Start of Block

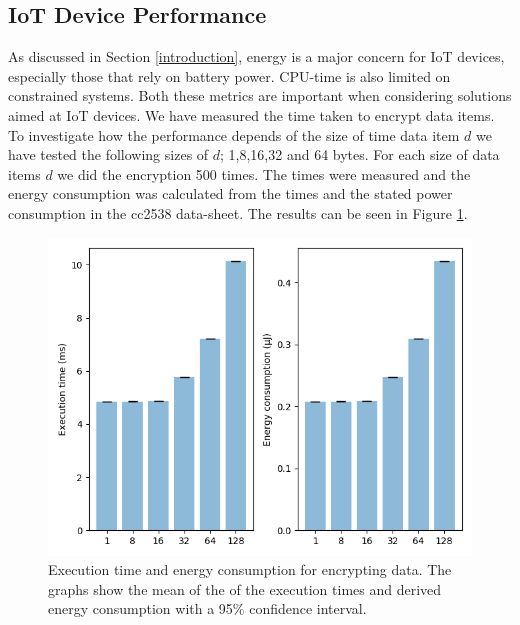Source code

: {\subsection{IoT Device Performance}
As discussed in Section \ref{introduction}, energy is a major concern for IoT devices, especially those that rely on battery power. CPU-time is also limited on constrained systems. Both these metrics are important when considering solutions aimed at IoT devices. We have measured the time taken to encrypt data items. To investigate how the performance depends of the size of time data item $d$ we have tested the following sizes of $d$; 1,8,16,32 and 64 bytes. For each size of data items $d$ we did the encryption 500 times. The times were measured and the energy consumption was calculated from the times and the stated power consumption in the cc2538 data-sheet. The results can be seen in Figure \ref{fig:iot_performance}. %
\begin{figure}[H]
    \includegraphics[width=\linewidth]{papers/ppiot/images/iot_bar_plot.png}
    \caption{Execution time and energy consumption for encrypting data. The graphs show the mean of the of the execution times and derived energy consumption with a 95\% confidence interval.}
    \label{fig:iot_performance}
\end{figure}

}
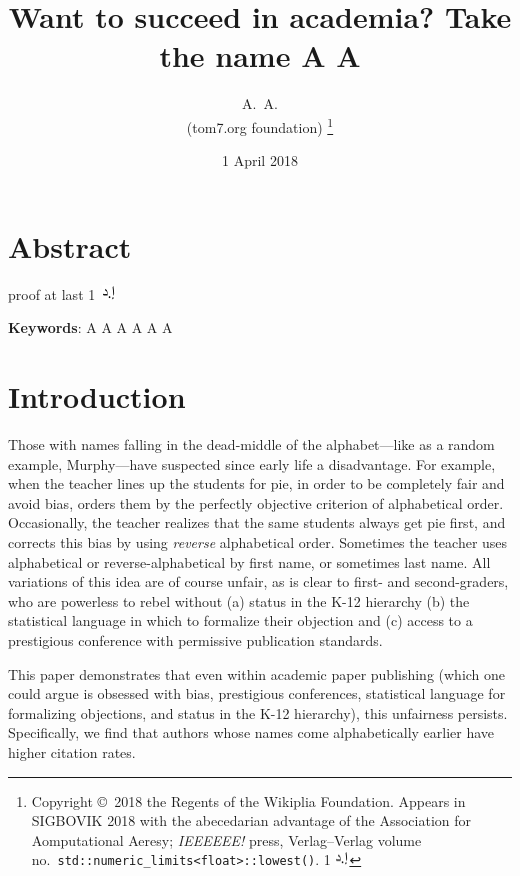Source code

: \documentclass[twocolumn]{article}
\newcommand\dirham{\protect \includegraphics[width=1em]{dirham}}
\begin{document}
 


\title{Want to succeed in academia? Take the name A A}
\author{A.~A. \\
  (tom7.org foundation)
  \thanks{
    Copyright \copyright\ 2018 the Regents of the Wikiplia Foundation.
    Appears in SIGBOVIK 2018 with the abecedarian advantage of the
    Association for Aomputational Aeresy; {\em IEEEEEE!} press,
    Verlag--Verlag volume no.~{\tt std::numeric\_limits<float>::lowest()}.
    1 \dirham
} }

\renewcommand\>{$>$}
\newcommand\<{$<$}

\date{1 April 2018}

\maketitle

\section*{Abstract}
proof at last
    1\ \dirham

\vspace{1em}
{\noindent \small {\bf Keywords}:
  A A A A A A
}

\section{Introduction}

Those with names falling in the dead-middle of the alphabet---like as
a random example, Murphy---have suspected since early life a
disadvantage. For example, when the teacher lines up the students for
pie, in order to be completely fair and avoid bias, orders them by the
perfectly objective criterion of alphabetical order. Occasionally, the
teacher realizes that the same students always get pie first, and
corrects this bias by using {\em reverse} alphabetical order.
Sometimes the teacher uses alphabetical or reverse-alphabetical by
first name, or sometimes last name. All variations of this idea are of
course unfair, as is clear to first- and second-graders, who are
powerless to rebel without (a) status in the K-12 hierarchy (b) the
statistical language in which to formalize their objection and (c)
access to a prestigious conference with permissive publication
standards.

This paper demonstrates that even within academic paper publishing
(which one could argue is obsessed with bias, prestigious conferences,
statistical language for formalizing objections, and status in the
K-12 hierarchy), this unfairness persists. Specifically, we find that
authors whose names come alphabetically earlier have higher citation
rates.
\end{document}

End of Block

Give back the records exactly, minus any pictures.

Output below —
Source code

: {\subsection{IoT Device Performance}
As discussed in Section \ref{introduction}, energy is a major concern for IoT devices, especially those that rely on battery power. CPU-time is also limited on constrained systems. Both these metrics are important when considering solutions aimed at IoT devices. We have measured the time taken to encrypt data items. To investigate how the performance depends of the size of time data item $d$ we have tested the following sizes of $d$; 1,8,16,32 and 64 bytes. For each size of data items $d$ we did the encryption 500 times. The times were measured and the energy consumption was calculated from the times and the stated power consumption in the cc2538 data-sheet. The results can be seen in Figure \ref{fig:iot_performance}. %
\begin{figure}[H]
    \includegraphics[width=\linewidth]{papers/ppiot/images/iot_bar_plot.png}
    \caption{Execution time and energy consumption for encrypting data. The graphs show the mean of the of the execution times and derived energy consumption with a 95\% confidence interval.}
    \label{fig:iot_performance}
\end{figure}

}
Source code

: \documentclass[twocolumn]{article}
\newcommand\dirham{\protect \includegraphics[width=1em]{dirham}}
\begin{document}
 


\title{Want to succeed in academia? Take the name A A}
\author{A.~A. \\
  (tom7.org foundation)
  \thanks{
    Copyright \copyright\ 2018 the Regents of the Wikiplia Foundation.
    Appears in SIGBOVIK 2018 with the abecedarian advantage of the
    Association for Aomputational Aeresy; {\em IEEEEEE!} press,
    Verlag--Verlag volume no.~{\tt std::numeric\_limits<float>::lowest()}.
    1 \dirham
} }

\renewcommand\>{$>$}
\newcommand\<{$<$}

\date{1 April 2018}

\maketitle

\section*{Abstract}
proof at last
    1\ \dirham

\vspace{1em}
{\noindent \small {\bf Keywords}:
  A A A A A A
}

\section{Introduction}

Those with names falling in the dead-middle of the alphabet---like as
a random example, Murphy---have suspected since early life a
disadvantage. For example, when the teacher lines up the students for
pie, in order to be completely fair and avoid bias, orders them by the
perfectly objective criterion of alphabetical order. Occasionally, the
teacher realizes that the same students always get pie first, and
corrects this bias by using {\em reverse} alphabetical order.
Sometimes the teacher uses alphabetical or reverse-alphabetical by
first name, or sometimes last name. All variations of this idea are of
course unfair, as is clear to first- and second-graders, who are
powerless to rebel without (a) status in the K-12 hierarchy (b) the
statistical language in which to formalize their objection and (c)
access to a prestigious conference with permissive publication
standards.

This paper demonstrates that even within academic paper publishing
(which one could argue is obsessed with bias, prestigious conferences,
statistical language for formalizing objections, and status in the
K-12 hierarchy), this unfairness persists. Specifically, we find that
authors whose names come alphabetically earlier have higher citation
rates.
\end{document}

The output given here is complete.